Vacationers who once rented in the Hamptons will end up buying in 2020 and 2021 for a longer vacation experience. According to Miller Samuel and Douglas Elliman, the average sales price in the first quarter of this year was more than $2.6 million, a 25% increase from the same period last year. More buyers means fewer renters.

“Buyers are pulling themselves out of the rental market,” Morabito said. “Now, all of a sudden, people who buy homes want to rent, and the tenants are gone. So you have such a big surplus.”

Some brokers said they were already seeing signs of a pick-up as more last-minute renters started looking for deals.

“We had a quiet period from February to April, but now it’s starting to recover,” said Gary DePersia of Corcoran. “We’re running out of inventory.”

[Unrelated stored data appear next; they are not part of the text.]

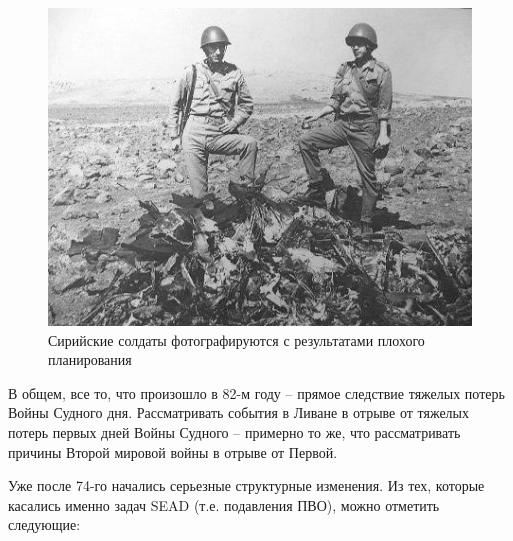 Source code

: \begin{figure}[h!tb] 
	\centering\includegraphics[scale=0.5]{Bekaa_1/Kp2dOPbwwQQ.jpg}
	\caption{Сирийские солдаты фотографируются с результатами плохого планирования}%
\end{figure}

В общем, все то, что произошло в 82-м году – прямое следствие тяжелых потерь Войны Судного дня. Рассматривать события в Ливане в отрыве от тяжелых потерь первых дней Войны Судного – примерно то же, что рассматривать причины Второй мировой войны в отрыве от Первой.

Уже после 74-го начались серьезные структурные изменения. Из тех, которые касались именно задач SEAD (т.е. подавления ПВО), можно отметить следующие:

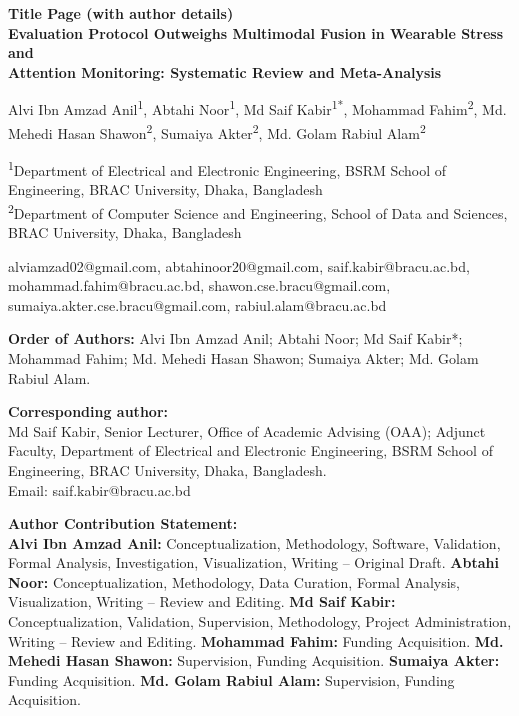 \documentclass[11pt,a4paper]{article}
\begin{document}
\thispagestyle{empty}
\begin{center}
{\bfseries\large Title Page (with author details)}\\[14pt]
{\large\bfseries Evaluation Protocol Outweighs Multimodal Fusion in Wearable Stress and\\[2pt]
Attention Monitoring: Systematic Review and Meta-Analysis}\\[14pt]
\end{center}

Alvi Ibn Amzad Anil\textsuperscript{1}, Abtahi Noor\textsuperscript{1},
Md Saif Kabir\textsuperscript{1*}, Mohammad Fahim\textsuperscript{2},
Md. Mehedi Hasan Shawon\textsuperscript{2}, Sumaiya Akter\textsuperscript{2},
Md. Golam Rabiul Alam\textsuperscript{2}

\vspace{6pt}
\textsuperscript{1}Department of Electrical and Electronic Engineering, BSRM School of
Engineering, BRAC University, Dhaka, Bangladesh\\
\textsuperscript{2}Department of Computer Science and Engineering, School of Data and
Sciences, BRAC University, Dhaka, Bangladesh

\vspace{6pt}
alviamzad02@gmail.com, abtahinoor20@gmail.com, saif.kabir@bracu.ac.bd,
mohammad.fahim@bracu.ac.bd, shawon.cse.bracu@gmail.com,
sumaiya.akter.cse.bracu@gmail.com, rabiul.alam@bracu.ac.bd

\vspace{10pt}
\textbf{Order of Authors:} Alvi Ibn Amzad Anil; Abtahi Noor; Md Saif Kabir*;
Mohammad Fahim; Md. Mehedi Hasan Shawon; Sumaiya Akter; Md. Golam Rabiul Alam.

\vspace{10pt}
\textbf{Corresponding author:}\\
Md Saif Kabir, Senior Lecturer, Office of Academic Advising (OAA);
Adjunct Faculty, Department of Electrical and Electronic Engineering,
BSRM School of Engineering, BRAC University, Dhaka, Bangladesh.\\
Email: saif.kabir@bracu.ac.bd

\vspace{10pt}
\textbf{Author Contribution Statement:}\\
\textbf{Alvi Ibn Amzad Anil:} Conceptualization, Methodology, Software, Validation, Formal
Analysis, Investigation, Visualization, Writing -- Original Draft.
\textbf{Abtahi Noor:} Conceptualization, Methodology, Data Curation, Formal Analysis,
Visualization, Writing -- Review and Editing.
\textbf{Md Saif Kabir:} Conceptualization, Validation, Supervision, Methodology, Project
Administration, Writing -- Review and Editing.
\textbf{Mohammad Fahim:} Funding Acquisition.
\textbf{Md. Mehedi Hasan Shawon:} Supervision, Funding Acquisition.
\textbf{Sumaiya Akter:} Funding Acquisition.
\textbf{Md. Golam Rabiul Alam:} Supervision, Funding Acquisition.
\end{document}
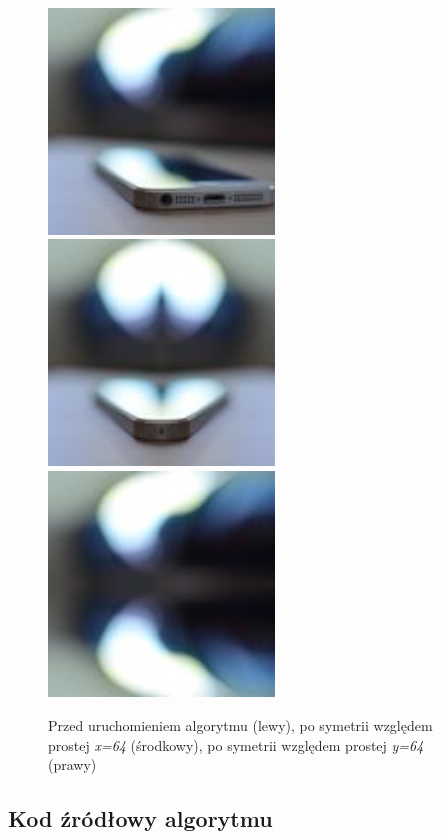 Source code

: \documentclass[a4paper,12pt]{book}
\begin{document}
\begin{figure}[H]
	\caption{Przed uruchomieniem algorytmu (lewy), po symetrii względem prostej \textit{x=64} (środkowy), po symetrii względem prostej \textit{y=64} (prawy)}
	\includegraphics[width=6cm, height=6cm]{phone-unmodified.jpg}
	\includegraphics[width=6cm, height=6cm]{4-4/x-symmetry-phone-64.png}
	\includegraphics[width=6cm, height=6cm]{4-4/y-symmetry-phone-64.png}
\end{figure}

\subsection*{Kod źródłowy algorytmu}
\end{document}

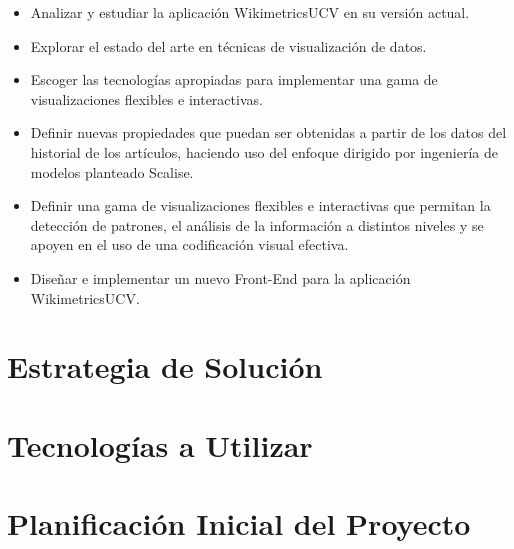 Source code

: \begin{itemize}
  \item Analizar y estudiar la aplicación WikimetricsUCV en su versión actual.
  \item Explorar el estado del arte en técnicas de visualización de datos.
  \item Escoger las tecnologías apropiadas para implementar una gama de visualizaciones flexibles e interactivas.
  \item Definir nuevas propiedades que puedan ser obtenidas a partir de los datos del historial de los artículos, haciendo uso del enfoque dirigido por ingeniería de modelos planteado Scalise.
  \item Definir una gama de visualizaciones flexibles e interactivas que permitan la detección de patrones, el análisis de la información a distintos niveles y se apoyen en el uso de una codificación visual efectiva.
  \item Diseñar e implementar un nuevo Front-End para la aplicación WikimetricsUCV.
\end{itemize}

\section{Estrategia de Solución}

\section{Tecnologías a Utilizar}

\section{Planificación Inicial del Proyecto}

However, one of DePersia’s top rentals is still on the market. Located on Surfside Drive in Bridgehampton, this ultra-modern 11,000-square-foot waterfront property has nine bedrooms, a fountain and spa, outdoor living pavilion, pool room, gym and media room.

View from the roof, 277 Surfside Dr., Bridgehampton, NY.

Source: 277 Surfside LLC Bridgehampton 11932

The roof deck features a sofa, hot tub and retractable pergola. Rent: $300,000 per week, or $1.25 million in August.

“It’s a great house,” Debos said. “We’ve rented it for a week in June and we’ve got what we need.”